— WORK REQUEST —
Set down, exactly as written, every line from the top of the records below to the line containing "Booking form: [here](https://forms.gle/u7m5iTYhLqtQbNhe6)", both ends included, and no others.

— Source records —
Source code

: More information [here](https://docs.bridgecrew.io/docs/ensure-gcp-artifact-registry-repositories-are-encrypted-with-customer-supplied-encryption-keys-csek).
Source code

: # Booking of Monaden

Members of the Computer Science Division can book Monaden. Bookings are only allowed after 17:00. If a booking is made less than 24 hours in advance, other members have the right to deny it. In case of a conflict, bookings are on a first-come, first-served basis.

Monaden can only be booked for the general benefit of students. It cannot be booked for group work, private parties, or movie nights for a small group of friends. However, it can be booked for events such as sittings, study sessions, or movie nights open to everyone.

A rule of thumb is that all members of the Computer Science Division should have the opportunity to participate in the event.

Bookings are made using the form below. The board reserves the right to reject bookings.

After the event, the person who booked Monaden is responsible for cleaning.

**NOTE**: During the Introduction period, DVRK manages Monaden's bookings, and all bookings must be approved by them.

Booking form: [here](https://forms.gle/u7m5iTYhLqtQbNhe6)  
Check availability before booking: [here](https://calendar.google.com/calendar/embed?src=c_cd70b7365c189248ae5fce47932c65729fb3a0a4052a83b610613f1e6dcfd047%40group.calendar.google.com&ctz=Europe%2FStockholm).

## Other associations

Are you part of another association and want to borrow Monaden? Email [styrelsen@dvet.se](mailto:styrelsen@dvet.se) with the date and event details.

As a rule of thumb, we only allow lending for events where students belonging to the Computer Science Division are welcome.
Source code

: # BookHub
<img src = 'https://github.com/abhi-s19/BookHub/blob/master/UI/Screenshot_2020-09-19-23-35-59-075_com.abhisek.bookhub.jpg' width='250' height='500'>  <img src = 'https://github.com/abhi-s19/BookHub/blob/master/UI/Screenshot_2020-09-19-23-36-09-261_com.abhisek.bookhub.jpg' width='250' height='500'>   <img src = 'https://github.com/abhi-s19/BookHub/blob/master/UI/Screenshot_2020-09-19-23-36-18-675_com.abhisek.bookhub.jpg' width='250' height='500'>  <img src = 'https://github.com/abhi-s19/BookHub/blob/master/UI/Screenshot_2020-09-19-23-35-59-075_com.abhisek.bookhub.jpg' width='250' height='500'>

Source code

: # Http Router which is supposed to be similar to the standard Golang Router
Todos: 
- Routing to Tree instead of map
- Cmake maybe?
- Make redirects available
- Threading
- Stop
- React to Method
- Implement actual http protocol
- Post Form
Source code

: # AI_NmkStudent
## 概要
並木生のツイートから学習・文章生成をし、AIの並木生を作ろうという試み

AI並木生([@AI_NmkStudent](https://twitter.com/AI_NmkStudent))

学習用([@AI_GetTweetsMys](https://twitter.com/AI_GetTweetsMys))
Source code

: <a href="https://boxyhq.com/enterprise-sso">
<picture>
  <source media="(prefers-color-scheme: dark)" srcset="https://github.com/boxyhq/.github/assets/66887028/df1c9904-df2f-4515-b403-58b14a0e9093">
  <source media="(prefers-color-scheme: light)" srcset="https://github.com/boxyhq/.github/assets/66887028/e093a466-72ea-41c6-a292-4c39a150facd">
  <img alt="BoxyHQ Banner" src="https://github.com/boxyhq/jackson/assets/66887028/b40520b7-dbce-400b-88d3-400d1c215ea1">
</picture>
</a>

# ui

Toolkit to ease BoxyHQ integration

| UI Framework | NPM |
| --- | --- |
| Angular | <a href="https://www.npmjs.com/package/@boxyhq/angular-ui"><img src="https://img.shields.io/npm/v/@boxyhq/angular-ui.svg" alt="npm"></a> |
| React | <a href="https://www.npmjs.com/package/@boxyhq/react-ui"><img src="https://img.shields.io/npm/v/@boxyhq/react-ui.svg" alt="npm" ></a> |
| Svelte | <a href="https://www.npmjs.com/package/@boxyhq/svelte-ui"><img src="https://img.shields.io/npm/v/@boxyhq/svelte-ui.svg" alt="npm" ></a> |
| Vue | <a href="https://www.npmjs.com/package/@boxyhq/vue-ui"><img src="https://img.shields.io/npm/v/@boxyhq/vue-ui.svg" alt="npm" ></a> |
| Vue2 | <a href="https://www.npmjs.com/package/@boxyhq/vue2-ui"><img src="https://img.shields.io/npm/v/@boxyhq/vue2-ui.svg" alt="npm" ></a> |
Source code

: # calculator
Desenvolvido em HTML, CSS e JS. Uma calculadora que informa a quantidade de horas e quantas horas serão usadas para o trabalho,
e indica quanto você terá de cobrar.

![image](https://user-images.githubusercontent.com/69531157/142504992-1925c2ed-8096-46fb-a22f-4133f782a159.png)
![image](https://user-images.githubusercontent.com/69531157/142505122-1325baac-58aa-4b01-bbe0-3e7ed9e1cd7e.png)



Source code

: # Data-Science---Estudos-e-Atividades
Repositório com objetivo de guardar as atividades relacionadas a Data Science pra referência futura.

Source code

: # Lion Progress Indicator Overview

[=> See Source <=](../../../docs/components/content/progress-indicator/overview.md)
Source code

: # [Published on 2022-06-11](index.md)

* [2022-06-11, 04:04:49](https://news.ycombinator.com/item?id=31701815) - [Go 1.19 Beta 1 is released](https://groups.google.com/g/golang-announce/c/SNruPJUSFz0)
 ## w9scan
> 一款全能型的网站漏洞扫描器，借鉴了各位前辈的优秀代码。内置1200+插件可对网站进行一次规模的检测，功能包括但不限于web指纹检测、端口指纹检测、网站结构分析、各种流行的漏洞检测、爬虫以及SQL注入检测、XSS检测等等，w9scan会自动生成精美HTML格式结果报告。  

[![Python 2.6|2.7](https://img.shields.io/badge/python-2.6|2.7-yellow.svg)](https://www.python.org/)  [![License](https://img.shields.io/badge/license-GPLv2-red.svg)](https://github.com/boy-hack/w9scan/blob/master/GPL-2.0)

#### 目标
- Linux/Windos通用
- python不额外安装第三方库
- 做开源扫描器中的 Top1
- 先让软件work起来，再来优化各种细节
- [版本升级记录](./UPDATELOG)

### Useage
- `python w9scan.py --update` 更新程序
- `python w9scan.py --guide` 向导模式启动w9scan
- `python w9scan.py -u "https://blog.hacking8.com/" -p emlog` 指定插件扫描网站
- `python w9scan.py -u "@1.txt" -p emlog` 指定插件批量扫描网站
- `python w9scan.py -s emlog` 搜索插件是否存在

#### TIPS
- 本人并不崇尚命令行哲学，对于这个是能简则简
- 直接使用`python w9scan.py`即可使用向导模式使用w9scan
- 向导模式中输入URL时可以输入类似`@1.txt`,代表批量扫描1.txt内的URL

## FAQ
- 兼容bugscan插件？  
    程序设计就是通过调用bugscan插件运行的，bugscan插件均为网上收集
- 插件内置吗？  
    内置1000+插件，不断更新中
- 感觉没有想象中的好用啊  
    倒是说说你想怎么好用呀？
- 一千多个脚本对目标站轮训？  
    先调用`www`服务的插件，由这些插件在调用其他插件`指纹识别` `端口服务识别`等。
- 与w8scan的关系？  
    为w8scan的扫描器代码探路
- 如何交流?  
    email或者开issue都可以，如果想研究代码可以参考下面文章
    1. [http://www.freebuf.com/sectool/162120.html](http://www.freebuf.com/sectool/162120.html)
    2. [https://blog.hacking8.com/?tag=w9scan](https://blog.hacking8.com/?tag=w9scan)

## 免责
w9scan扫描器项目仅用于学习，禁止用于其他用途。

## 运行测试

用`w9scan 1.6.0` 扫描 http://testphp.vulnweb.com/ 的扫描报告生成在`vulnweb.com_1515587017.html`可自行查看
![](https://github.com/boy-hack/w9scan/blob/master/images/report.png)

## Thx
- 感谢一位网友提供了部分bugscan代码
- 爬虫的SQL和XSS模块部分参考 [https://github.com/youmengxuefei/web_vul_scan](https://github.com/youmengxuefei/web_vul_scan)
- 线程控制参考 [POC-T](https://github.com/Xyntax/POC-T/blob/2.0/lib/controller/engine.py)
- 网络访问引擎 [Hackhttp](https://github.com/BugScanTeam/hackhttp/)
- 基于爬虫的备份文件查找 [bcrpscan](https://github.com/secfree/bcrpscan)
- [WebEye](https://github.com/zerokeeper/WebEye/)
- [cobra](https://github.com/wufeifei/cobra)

— OUTPUT OF THE EXERCISE —
Source code

: More information [here](https://docs.bridgecrew.io/docs/ensure-gcp-artifact-registry-repositories-are-encrypted-with-customer-supplied-encryption-keys-csek).
Source code

: # Booking of Monaden

Members of the Computer Science Division can book Monaden. Bookings are only allowed after 17:00. If a booking is made less than 24 hours in advance, other members have the right to deny it. In case of a conflict, bookings are on a first-come, first-served basis.

Monaden can only be booked for the general benefit of students. It cannot be booked for group work, private parties, or movie nights for a small group of friends. However, it can be booked for events such as sittings, study sessions, or movie nights open to everyone.

A rule of thumb is that all members of the Computer Science Division should have the opportunity to participate in the event.

Bookings are made using the form below. The board reserves the right to reject bookings.

After the event, the person who booked Monaden is responsible for cleaning.

**NOTE**: During the Introduction period, DVRK manages Monaden's bookings, and all bookings must be approved by them.

Booking form: [here](https://forms.gle/u7m5iTYhLqtQbNhe6)  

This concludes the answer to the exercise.